Farmers are now harvesting and delivering cob bales for the 2014 opening of Project LIBERTY in Emmetsburg, Iowa. Project LIBERTY is POET-DSM’s 20 million-gallon-per-year biorefinery currently under construction. When the facility begins production, it will use Screen Shot 2013-10-25 at 3.23.47 PMcorn crop residue – cobs, leaves, husk and some stalk – as the primary feedstock to produce cellulosic ethanol.

With the 2013 harvest season already underway, growers have started delivering bales to the plant’s 22-acre stackyard. Although POET-DSM has organized four previous commercial-scale harvests in the past that have brought in nearly 200,00 tons of feedstock, this year’s bales will for the first time be used to produce cellulosic ethanol at the plant’s startup.

“Half of our biomass stackyard is filling up with cob bales for ethanol production,” Project LIBERTY General Manager Daron Wilson said. “Things are going smoothly. Our advance work over the last few years on feedstock logistics is paying off.”

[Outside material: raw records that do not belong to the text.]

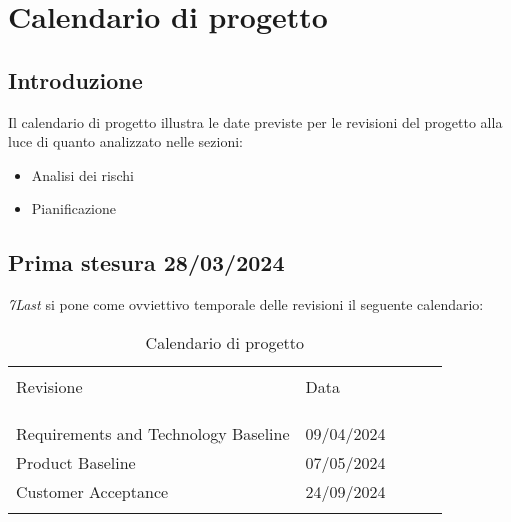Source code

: \section{Calendario di progetto}
\subsection{Introduzione}
Il calendario di progetto illustra le date previste per le revisioni del progetto alla luce di quanto analizzato nelle sezioni:
\begin{itemize}
    \item Analisi dei rischi  
    \item Pianificazione
\end{itemize}

\subsection{Prima stesura 28/03/2024}
\textit{7Last} si pone come ovviettivo temporale delle revisioni il seguente calendario:
\begin{table}[!h]

    \begin{center}
        \begin{tabular}{ l l l l p{9cm} }
            \hline                                                                                                          \\[-2ex]
            Revisione & Data\\
            \\[-2ex] \hline \\[-1.5ex]                                                                                      \\
            Requirements and Technology Baseline & 09/04/2024 \\
            Product Baseline & 07/05/2024 \\
            Customer Acceptance & 24/09/2024 \\
            \\[-1.5ex] \hline
        \end{tabular}
    \end{center}
    \caption{Calendario di progetto}

\end{table}
\newpage
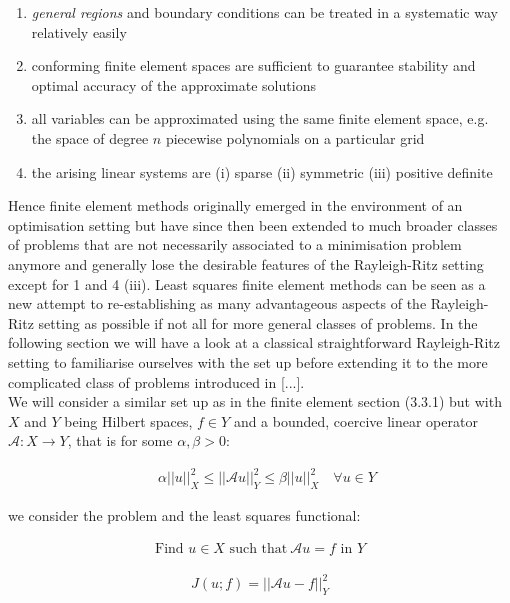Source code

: \documentclass[../draft_1.tex]{subfiles}
\begin{document}
\begin{enumerate}
	\item \textit{general regions} and boundary conditions can be treated in a systematic way relatively easily
	\item conforming finite element spaces are sufficient to guarantee stability and optimal accuracy of the approximate solutions
	\item all variables can be approximated using the same finite element space, e.g. the space of degree $n$ piecewise polynomials on a particular grid
	\item the arising linear systems are 
	\subitem (i) sparse
	\subitem (ii) symmetric
	\subitem (iii) positive definite
\end{enumerate}

Hence finite element methods originally emerged in the environment of an optimisation setting but have since then been extended to much broader classes of problems that are not necessarily associated to a minimisation problem anymore and generally lose the desirable features of the Rayleigh-Ritz setting except for 1 and 4 (iii). Least squares finite element methods can be seen as a new attempt to re-establishing as many advantageous aspects of the Rayleigh-Ritz setting as possible if not all for more general classes of problems. In the following section we will have a look at a classical straightforward Rayleigh-Ritz setting to familiarise ourselves with the set up before extending it to the more complicated class of problems introduced in [...]. 
\smallskip
\\
We will consider a similar set up as in the finite element section (3.3.1) but with $X$ and $Y$ being Hilbert spaces, $f \in Y$ and a bounded, coercive linear operator $\mathcal{A}: X \rightarrow Y$, that is for some  $\alpha, \beta > 0$:
\begin{ceqn}
\begin{align}
\quad \alpha || u ||_X^2 \leq || \mathcal{A} u ||_Y^2 \leq \beta || u ||_X^2 \quad \forall u \in Y
\end{align} 
\end{ceqn}
we consider the problem and the least squares functional:
\begin{ceqn}
\begin{align}
 \text{Find } u \in X  \text{ such that} \ \mathcal{A} u = f \text{ in } Y	
\end{align}

\begin{align}
J(u; f) = || \mathcal{A} u - f ||_Y^2
\end{align}
\end{ceqn}
\end{document}
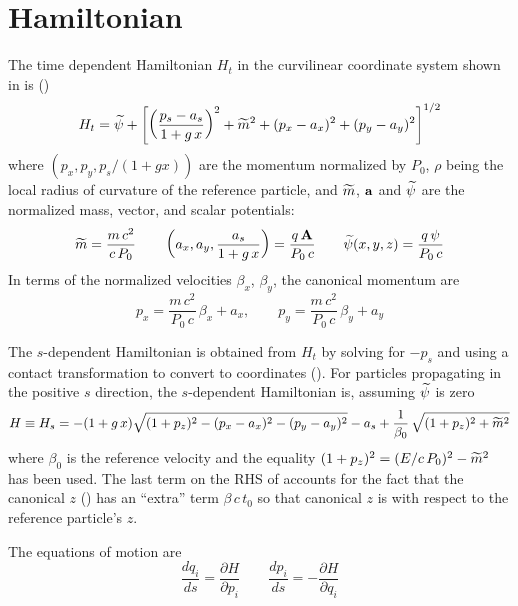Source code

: \section{Hamiltonian}
\label{s:mag.hamiltonian}
The time dependent Hamiltonian $H_t$ in the curvilinear coordinate system shown
in  is (\cite{b:ruth})
\begin{equation}
  H_t = \widetilde\psi + \left[ \left( \frac{p_s - a_s}{1 + g\, x} \right)^2 + \widetilde m^2 + 
  (p_x - a_x)^2 + (p_y - a_y)^2 \right]^{1/2}
\end{equation}
where $(p_x, p_y, p_s/(1+gx))$ are the momentum normalized by $P_0$, $\rho$ being the local radius
of curvature of the reference particle, and $\widetilde m$, ${\bf a}$ and $\widetilde\psi$ are the normalized mass,
vector, and scalar potentials:
\begin{equation}
  \widetilde m = \frac{m \, c^2}{c \, P_0} \qquad
  \left( a_x, a_y, \frac{a_s}{1+g \, x} \right) = \frac{q \, {\bf A}}{P_0 \, c} \qquad 
  \widetilde\psi(x,y,z) = \frac{q \, \psi}{P_0 \, c}
  \label{mmccp}
\end{equation}
In terms of the normalized velocities $\beta_x$, $\beta_y$, the canonical momentum are
\begin{equation}
  p_x = \frac{m \, c^2}{P_0 \, c} \, \beta_x + a_x, \qquad 
  p_y = \frac{m \, c^2}{P_0 \, c} \, \beta_y + a_y
  \label{pmc2pc}
\end{equation}

The $s$-dependent Hamiltonian is obtained from $H_t$ by solving for
$-p_s$ and using a contact transformation to convert to \bmad
coordinates (). For particles propagating in the
positive $s$ direction, the $s$-dependent Hamiltonian is, assuming
$\widetilde\psi$ is zero
\begin{equation}
  H \equiv H_s = -(1 + g \, x) \sqrt{(1 + p_z)^2 - (p_x - a_x)^2 - (p_y - a_y)^2} - 
  a_s + \frac{1}{\beta_0} \, \sqrt{(1+p_z)^2 + \widetilde m^2}
  \label{h1gx1}
\end{equation}
where $\beta_0$ is the reference velocity and the equality $(1 +
p_z)^2 = (E/c\, P_0)^2 - \widetilde m^2$ has been used. The last term on the
RHS of  accounts for the fact that the \bmad canonical $z$
() has an ``extra'' term $\beta \, c \, t_0$ so that \bmad
canonical $z$ is with respect to the reference particle's $z$.

The equations of motion are
\begin{equation}
  \frac{dq_i}{ds} = \frac{\partial H}{\partial p_i} \qquad
  \frac{dp_i}{ds} = -\frac{\partial H}{\partial q_i}
  \label{rshp}
\end{equation}

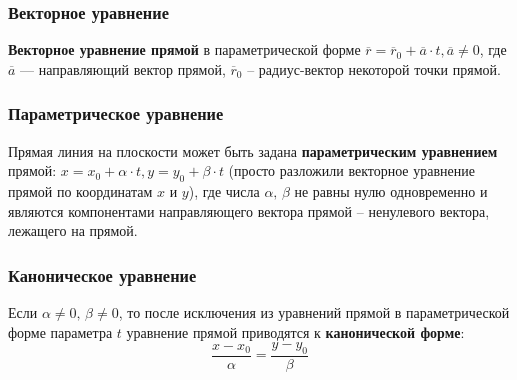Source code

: \documentclass{article}
\begin{document}
\subsubsection{Векторное уравнение}
\textbf{Векторное уравнение прямой} в параметрической форме $\overline{r} = \overline{r}_0 + \overline{a}\cdot t, \overline{a} \neq 0$, где $\overline{a}$ — направляющий вектор прямой, $\overline{r}_0$ -- радиус-вектор некоторой точки прямой.
\subsubsection{Параметрическое уравнение}
Прямая линия на плоскости может быть задана \textbf{параметрическим уравнением} прямой: $x = x_0 + \alpha\cdot t, y = y_0 + \beta\cdot t$ (просто разложили векторное уравнение прямой по координатам $x$ и $y$), где числа $\alpha,\,\beta$ не равны нулю одновременно и являются компонентами направляющего вектора прямой -- ненулевого вектора, лежащего на прямой.
\subsubsection{Каноническое уравнение}
Если $\alpha\neq0,\,\beta\neq0$, то после исключения из уравнений прямой в параметрической форме параметра $t$ уравнение прямой приводятся к \textbf{канонической форме}:
$$ \frac{x-x_0}{\alpha}=\frac{y-y_0}{\beta} $$
\end{document}
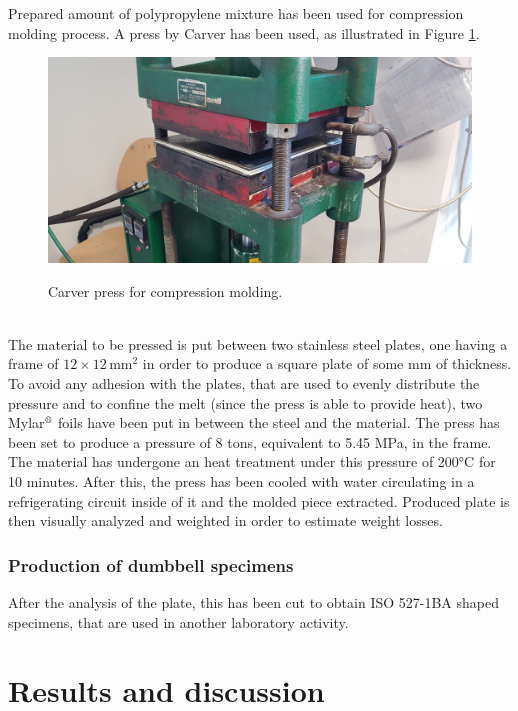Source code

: \documentclass[a4paper, 11pt]{article}
\begin{document}
Prepared amount of polypropylene mixture has been used for compression molding process. A press by Carver has been used, as illustrated in Figure \ref{fig:press}. 
\begin{figure}[htp]
	\centering
	\includegraphics[scale=0.2]
	{PHOTO-2019-05-23-17-38-03.jpg}
	\label{fig:press}
	\caption{Carver press for compression molding.}
\end{figure}\\
The material to be pressed is put between two stainless steel plates, one having a frame of $12\times 12\, \text{mm}^2$ in order to produce a square plate of some mm of thickness. To avoid any adhesion with the plates, that are used to evenly distribute the pressure and to confine the melt (since the press is able to provide heat), two Mylar${^\text{\textregistered}}$ foils have been put in between the steel and the material. The press has been set to produce a pressure of 8 tons, equivalent to 5.45 MPa, in the frame. The material has undergone an heat treatment under this pressure of 200°C for 10 minutes. After this, the press has been cooled with water circulating in a refrigerating circuit inside of it and the molded piece extracted. Produced plate is then visually analyzed and weighted in order to estimate weight losses. \par 

\subsubsection{Production of dumbbell specimens}

After the analysis of the plate, this has been cut to obtain ISO 527-1BA shaped specimens, that are used in another laboratory activity.     

\section{Results and discussion}
\end{document}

Crop residue represents a new market for farmers that provides additional revenue with minimal input costs. It does not require any additional planting, and crop residue can be harvested with a standard baler. Nutrient replacement at POET-DSM’s suggested rate of removal – approximately 1 ton per acre or 25 percent of the above-ground biomass – is minimal.

“It’s been an easy way to diversify my farm operation and incorporate some much-needed crop residue management into the harvest,” said local farmer Charlie Kollasch. “This has been an important business opportunity for our area.”

POET-DSM intends to purchase approximately 100,000 tons from this year’s harvest to handle start-up and continuing operations through the 2014 harvest.